I've been looking for references on texture swizzling, but found very little about how it is done.
Does anyone know of any good sources (books, online, whatever) on this?
I'm writing a simple software renderer and wanted to try swizzled textures to potentially increase the performance of the bilinear filtering through texel locality.
I don't know much of the specifics, but it's my understanding that it uses a space-filling curve as mapping from addresses to (x,y) texel locations. This article shows some examples of such curves, though I don't know if any of those is the specific one used for swizzled textures.
What's the CPU architecture you're working on? Modern CPU's have really advanced caches with automatic prefetching optimized for accessing large 'matrices' in complex ways. In my experience swizzling sometimes helps a bit and sometimes hurts a bit. Add to this that it greatly complicates texture management, and you really want to think twice before using it. Michael Abrash came to the same conclusion. Good mipmapping is a lot more crucial.
Anyway, the implementation of texture swizzling is pretty simple. Just swap some of the U and V addressing bits.
For simplicity, assume we have a 16x16 texture with 8-bit color. For regular addressing, we compute the address as U + 16 * V. This gives us the following layout of the addressing bits (MSB first so 'read' from right to left):
Note that incrementing V by one takes us 16 bytes further. To prevent this, we can rearrange the bits like this (for example):
Now a small change in V isn't so drastic. Note that computing the address like this requires some masking and shifting operations though (which is the reason why swizzling is sometimes slower). An even better swizzling layout is this:
Every bit is interleaved, and small changes in either U or V correspond to the smallest possible changes in the address. This swizzling is even harder to compute thougt.

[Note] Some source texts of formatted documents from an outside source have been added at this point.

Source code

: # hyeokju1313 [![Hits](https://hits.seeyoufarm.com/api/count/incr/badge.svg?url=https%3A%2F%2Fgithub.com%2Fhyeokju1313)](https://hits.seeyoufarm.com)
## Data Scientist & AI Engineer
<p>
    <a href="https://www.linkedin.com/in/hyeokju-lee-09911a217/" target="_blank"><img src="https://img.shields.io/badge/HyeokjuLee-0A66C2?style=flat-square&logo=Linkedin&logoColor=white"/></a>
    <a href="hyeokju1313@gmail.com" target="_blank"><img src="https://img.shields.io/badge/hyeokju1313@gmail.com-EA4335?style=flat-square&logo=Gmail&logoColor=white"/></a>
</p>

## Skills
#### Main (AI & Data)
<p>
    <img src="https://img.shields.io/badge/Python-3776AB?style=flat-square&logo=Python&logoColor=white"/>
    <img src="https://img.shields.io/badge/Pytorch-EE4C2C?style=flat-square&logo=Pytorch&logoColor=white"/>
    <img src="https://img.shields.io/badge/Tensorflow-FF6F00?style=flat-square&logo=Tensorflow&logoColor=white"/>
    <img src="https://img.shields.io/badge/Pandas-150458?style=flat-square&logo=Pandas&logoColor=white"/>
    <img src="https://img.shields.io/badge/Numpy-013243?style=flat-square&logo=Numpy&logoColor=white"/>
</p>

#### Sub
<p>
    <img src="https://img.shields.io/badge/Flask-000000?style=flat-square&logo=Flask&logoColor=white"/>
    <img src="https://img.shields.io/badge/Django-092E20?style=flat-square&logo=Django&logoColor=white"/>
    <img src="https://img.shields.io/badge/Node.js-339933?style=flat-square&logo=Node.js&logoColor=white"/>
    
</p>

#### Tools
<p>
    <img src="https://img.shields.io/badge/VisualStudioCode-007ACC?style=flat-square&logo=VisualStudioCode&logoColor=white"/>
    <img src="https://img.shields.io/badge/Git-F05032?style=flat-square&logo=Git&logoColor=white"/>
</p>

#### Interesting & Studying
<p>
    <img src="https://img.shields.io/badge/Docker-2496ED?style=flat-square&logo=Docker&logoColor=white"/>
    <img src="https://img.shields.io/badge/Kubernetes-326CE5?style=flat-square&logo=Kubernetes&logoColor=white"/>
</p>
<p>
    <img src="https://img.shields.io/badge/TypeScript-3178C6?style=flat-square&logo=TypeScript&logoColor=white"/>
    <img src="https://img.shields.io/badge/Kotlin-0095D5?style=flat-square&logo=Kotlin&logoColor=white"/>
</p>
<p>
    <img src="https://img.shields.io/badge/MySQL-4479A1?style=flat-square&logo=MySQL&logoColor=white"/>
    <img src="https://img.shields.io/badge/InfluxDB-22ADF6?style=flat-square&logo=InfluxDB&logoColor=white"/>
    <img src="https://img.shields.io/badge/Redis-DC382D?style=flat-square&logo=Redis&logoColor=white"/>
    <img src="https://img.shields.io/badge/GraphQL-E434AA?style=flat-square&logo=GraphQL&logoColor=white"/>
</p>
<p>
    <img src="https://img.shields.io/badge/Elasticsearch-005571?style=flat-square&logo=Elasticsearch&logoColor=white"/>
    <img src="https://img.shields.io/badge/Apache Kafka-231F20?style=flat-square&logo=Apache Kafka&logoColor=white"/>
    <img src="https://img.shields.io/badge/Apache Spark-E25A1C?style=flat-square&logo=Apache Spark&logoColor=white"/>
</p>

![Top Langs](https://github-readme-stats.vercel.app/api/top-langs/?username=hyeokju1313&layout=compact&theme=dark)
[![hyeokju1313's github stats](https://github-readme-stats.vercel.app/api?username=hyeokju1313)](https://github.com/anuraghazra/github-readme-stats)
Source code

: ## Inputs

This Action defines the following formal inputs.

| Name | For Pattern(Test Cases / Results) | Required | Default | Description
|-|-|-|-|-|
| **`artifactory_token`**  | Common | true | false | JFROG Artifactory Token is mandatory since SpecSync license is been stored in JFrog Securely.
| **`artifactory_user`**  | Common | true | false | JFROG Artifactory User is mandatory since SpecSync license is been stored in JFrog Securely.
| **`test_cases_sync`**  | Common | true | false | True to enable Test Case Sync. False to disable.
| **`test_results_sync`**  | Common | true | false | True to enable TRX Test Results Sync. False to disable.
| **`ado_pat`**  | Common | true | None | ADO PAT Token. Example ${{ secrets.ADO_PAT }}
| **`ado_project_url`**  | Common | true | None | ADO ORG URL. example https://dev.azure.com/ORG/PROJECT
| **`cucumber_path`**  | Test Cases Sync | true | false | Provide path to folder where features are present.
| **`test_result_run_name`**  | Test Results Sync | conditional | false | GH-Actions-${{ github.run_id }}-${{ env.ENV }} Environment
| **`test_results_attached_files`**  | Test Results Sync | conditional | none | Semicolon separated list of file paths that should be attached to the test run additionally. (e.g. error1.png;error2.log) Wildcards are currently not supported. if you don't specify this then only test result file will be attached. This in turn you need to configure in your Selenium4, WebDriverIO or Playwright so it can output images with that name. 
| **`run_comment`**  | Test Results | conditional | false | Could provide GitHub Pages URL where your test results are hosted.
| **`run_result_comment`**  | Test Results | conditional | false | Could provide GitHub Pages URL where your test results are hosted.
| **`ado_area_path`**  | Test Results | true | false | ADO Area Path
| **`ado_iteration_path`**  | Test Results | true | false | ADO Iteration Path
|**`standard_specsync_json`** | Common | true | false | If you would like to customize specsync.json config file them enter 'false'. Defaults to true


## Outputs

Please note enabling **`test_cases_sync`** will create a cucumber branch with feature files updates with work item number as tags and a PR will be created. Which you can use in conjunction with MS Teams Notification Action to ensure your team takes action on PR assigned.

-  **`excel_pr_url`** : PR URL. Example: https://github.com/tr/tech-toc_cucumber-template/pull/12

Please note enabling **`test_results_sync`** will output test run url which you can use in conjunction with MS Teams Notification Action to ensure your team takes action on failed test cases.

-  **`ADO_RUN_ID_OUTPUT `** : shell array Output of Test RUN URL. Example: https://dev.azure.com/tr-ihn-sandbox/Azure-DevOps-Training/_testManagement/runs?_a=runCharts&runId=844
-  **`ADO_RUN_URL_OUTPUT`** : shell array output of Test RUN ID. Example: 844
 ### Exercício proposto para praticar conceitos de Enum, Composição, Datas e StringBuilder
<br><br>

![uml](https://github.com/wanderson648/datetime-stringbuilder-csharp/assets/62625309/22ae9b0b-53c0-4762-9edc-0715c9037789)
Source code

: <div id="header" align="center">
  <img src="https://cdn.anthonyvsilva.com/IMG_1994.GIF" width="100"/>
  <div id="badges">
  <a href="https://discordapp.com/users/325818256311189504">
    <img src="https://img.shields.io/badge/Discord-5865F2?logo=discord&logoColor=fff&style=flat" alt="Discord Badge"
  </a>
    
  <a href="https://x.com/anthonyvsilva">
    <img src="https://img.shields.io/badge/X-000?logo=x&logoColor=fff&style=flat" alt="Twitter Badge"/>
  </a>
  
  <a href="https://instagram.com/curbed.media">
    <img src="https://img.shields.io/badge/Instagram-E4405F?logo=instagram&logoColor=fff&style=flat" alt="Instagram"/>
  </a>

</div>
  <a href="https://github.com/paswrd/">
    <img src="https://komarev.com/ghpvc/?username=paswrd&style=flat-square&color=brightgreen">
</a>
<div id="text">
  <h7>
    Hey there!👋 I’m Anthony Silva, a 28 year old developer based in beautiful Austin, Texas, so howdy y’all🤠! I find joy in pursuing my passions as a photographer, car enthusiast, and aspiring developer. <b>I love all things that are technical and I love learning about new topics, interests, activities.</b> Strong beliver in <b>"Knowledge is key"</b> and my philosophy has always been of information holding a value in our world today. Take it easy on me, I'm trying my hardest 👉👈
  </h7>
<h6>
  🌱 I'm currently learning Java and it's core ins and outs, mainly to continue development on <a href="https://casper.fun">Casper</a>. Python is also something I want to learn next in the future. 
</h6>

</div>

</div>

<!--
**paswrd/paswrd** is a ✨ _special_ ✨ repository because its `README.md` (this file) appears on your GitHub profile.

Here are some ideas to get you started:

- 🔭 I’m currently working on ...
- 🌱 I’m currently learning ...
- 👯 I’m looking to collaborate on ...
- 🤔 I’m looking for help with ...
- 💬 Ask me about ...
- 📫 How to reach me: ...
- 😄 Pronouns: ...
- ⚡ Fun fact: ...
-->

If you can't really visualize the impact of swapping U and V bits, draw a 16x16 matrix on paper and give every element an address according to one of the above layouts. Then connect the numbers. :happy: The first layout groups the texels in blocks of 4x4 x 4x4. The second creates groups of 2x2 x 2x2 x 2x2 x 2x2. :ninja:
What nick talks about is also known as Morton-Order, and it creates the z-order space filling curve. A neat advantage of this order is, that you can implement affine texture mapping with nearly zero overhead.
The usual per pixel task for texture mapping is to extract the texture address and then increment or decrement the uv coordinates. Doing the same in morton order can be done somewhat like this:
(I use 4.4 formated fixed point which is way to imprecise to be practical, but it's ok to show the idea behind it)
That's how the UV coordinates look before converting them:
( w = whole bits, f = fraction bits)
u := wwwwffff
v := wwwwffff
Now interleave zero bits into the uv coordinates:
u := w0w0w0wffff
v := w0w0w0wffff
Convert your deltas for U and V for as well, but interleave with ones:
dudx = w1w1w1wffff
dvdx = w1w1w1wffff
And here comes the trick: The deltas can just be added onto the coordinates if you mask out
the zero bit gaps after addition. This makes the addition work directly in morton order.
for (int x = left; x < right; x++)
// get texture address in morton order:
int addr = (u>>4)|((v>>4)<<1)
putpixel (x,y,texture[addr], yadda yadda)
// increment uv coordinates per pixel.
u = u + dudx;
v = v + dvdx;
// mask out the gap-bits
u &= 010101011111b;
v &= 010101011111b;
The netto cost per pixel are two AND operations. That's near to nothing if you consider that your cache coherency will skyrock. Oh, and you'll loose some bits due to the interleaving with zeros, but that shouldn't be a problem if you put everything in mmx registers or limit the texture size and subtexel precision a bit.
The only expensive part is to interleave the whole bits with ones and zeros. Unfortunately there is no clever way to do this fast unless your cpu offers a special instruction for such stuff, but you only have to do this once per polygon or once per perspective correction, so it's not that bad really.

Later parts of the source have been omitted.